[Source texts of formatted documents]
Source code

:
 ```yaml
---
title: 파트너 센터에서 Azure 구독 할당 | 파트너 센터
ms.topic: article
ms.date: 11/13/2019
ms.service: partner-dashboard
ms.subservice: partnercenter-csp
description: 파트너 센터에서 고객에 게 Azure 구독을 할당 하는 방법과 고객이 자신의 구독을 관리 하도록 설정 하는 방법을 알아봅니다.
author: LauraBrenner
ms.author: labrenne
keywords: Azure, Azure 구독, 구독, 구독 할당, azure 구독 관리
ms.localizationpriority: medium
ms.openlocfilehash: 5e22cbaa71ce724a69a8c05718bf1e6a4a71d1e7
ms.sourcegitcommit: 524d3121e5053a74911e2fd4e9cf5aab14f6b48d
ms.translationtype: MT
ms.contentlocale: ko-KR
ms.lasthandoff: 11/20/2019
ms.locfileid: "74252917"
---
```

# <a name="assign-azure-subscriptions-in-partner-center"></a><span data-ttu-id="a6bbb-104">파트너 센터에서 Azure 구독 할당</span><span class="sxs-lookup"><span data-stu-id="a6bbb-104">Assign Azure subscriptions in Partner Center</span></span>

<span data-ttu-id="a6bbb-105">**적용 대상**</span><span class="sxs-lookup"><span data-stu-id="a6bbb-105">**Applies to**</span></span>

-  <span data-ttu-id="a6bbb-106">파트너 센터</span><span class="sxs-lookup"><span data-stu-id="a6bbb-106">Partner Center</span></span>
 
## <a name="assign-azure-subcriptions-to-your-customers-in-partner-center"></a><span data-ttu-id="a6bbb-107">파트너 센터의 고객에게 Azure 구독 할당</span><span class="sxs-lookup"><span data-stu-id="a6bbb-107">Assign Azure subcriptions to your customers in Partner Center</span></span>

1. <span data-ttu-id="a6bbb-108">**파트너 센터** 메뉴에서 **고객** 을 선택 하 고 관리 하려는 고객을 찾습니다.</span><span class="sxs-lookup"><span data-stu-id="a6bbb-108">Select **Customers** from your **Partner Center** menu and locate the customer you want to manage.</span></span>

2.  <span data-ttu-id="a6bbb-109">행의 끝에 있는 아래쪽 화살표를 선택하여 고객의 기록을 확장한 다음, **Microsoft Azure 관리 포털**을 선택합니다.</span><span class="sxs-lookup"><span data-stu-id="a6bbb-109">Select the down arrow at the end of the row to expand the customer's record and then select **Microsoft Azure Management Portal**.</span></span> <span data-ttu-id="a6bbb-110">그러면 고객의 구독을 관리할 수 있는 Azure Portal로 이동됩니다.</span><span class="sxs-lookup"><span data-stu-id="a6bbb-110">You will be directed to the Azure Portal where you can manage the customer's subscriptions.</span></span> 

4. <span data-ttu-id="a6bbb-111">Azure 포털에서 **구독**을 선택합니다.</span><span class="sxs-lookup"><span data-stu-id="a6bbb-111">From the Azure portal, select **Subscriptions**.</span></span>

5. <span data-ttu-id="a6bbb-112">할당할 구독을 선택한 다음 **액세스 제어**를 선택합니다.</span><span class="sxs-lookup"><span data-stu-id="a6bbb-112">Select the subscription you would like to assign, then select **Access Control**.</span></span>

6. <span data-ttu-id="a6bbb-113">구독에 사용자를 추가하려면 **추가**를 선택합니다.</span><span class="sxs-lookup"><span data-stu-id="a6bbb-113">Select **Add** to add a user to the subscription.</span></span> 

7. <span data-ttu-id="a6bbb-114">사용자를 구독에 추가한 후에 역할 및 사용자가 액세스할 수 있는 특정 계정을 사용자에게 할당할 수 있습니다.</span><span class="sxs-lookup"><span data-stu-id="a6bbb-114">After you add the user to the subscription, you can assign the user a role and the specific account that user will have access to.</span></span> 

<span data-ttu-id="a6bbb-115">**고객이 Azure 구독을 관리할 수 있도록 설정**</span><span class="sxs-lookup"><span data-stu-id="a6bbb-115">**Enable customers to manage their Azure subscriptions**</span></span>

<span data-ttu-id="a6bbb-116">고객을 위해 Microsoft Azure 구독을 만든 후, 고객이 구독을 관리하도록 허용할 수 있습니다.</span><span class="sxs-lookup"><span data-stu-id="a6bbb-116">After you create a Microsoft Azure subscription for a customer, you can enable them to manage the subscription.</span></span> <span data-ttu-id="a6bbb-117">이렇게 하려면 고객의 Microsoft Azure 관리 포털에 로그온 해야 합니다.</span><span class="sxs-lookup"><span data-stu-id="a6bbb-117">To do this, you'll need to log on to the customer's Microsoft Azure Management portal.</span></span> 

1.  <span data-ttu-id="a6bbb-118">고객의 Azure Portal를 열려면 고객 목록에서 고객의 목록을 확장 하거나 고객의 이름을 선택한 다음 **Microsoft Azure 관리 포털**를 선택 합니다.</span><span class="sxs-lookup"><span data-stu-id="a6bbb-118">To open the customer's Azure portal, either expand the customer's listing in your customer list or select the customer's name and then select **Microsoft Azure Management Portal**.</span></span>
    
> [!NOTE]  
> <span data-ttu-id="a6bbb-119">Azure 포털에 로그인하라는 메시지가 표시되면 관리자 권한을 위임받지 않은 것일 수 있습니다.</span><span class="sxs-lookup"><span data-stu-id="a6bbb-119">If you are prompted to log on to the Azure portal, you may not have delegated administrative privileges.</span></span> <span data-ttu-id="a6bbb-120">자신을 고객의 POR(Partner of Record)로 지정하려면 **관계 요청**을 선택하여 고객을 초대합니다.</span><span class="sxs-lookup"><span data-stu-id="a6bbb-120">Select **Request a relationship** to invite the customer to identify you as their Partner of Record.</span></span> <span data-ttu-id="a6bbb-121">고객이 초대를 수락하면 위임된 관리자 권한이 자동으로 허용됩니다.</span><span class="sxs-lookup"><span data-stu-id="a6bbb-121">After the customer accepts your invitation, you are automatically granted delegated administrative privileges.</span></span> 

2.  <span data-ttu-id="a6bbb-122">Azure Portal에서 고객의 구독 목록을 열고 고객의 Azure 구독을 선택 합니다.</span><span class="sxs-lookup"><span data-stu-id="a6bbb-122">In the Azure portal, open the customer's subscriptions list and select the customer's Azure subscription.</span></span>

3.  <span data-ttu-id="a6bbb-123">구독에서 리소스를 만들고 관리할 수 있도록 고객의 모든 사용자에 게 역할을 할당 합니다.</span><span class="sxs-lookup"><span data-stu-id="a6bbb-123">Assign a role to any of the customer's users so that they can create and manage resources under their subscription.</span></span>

PROBLEM TO WORK ON
Starting with the line above that holds "select **Access Control**.</span></span>" and stopping with the line that holds "Azure Management portal.</span></span>", reproduce each line exactly, omitting all other lines.

OUTPUT
5. <span data-ttu-id="a6bbb-112">할당할 구독을 선택한 다음 **액세스 제어**를 선택합니다.</span><span class="sxs-lookup"><span data-stu-id="a6bbb-112">Select the subscription you would like to assign, then select **Access Control**.</span></span>

6. <span data-ttu-id="a6bbb-113">구독에 사용자를 추가하려면 **추가**를 선택합니다.</span><span class="sxs-lookup"><span data-stu-id="a6bbb-113">Select **Add** to add a user to the subscription.</span></span> 

7. <span data-ttu-id="a6bbb-114">사용자를 구독에 추가한 후에 역할 및 사용자가 액세스할 수 있는 특정 계정을 사용자에게 할당할 수 있습니다.</span><span class="sxs-lookup"><span data-stu-id="a6bbb-114">After you add the user to the subscription, you can assign the user a role and the specific account that user will have access to.</span></span> 

<span data-ttu-id="a6bbb-115">**고객이 Azure 구독을 관리할 수 있도록 설정**</span><span class="sxs-lookup"><span data-stu-id="a6bbb-115">**Enable customers to manage their Azure subscriptions**</span></span>

<span data-ttu-id="a6bbb-116">고객을 위해 Microsoft Azure 구독을 만든 후, 고객이 구독을 관리하도록 허용할 수 있습니다.</span><span class="sxs-lookup"><span data-stu-id="a6bbb-116">After you create a Microsoft Azure subscription for a customer, you can enable them to manage the subscription.</span></span> <span data-ttu-id="a6bbb-117">이렇게 하려면 고객의 Microsoft Azure 관리 포털에 로그온 해야 합니다.</span><span class="sxs-lookup"><span data-stu-id="a6bbb-117">To do this, you'll need to log on to the customer's Microsoft Azure Management portal.</span></span> 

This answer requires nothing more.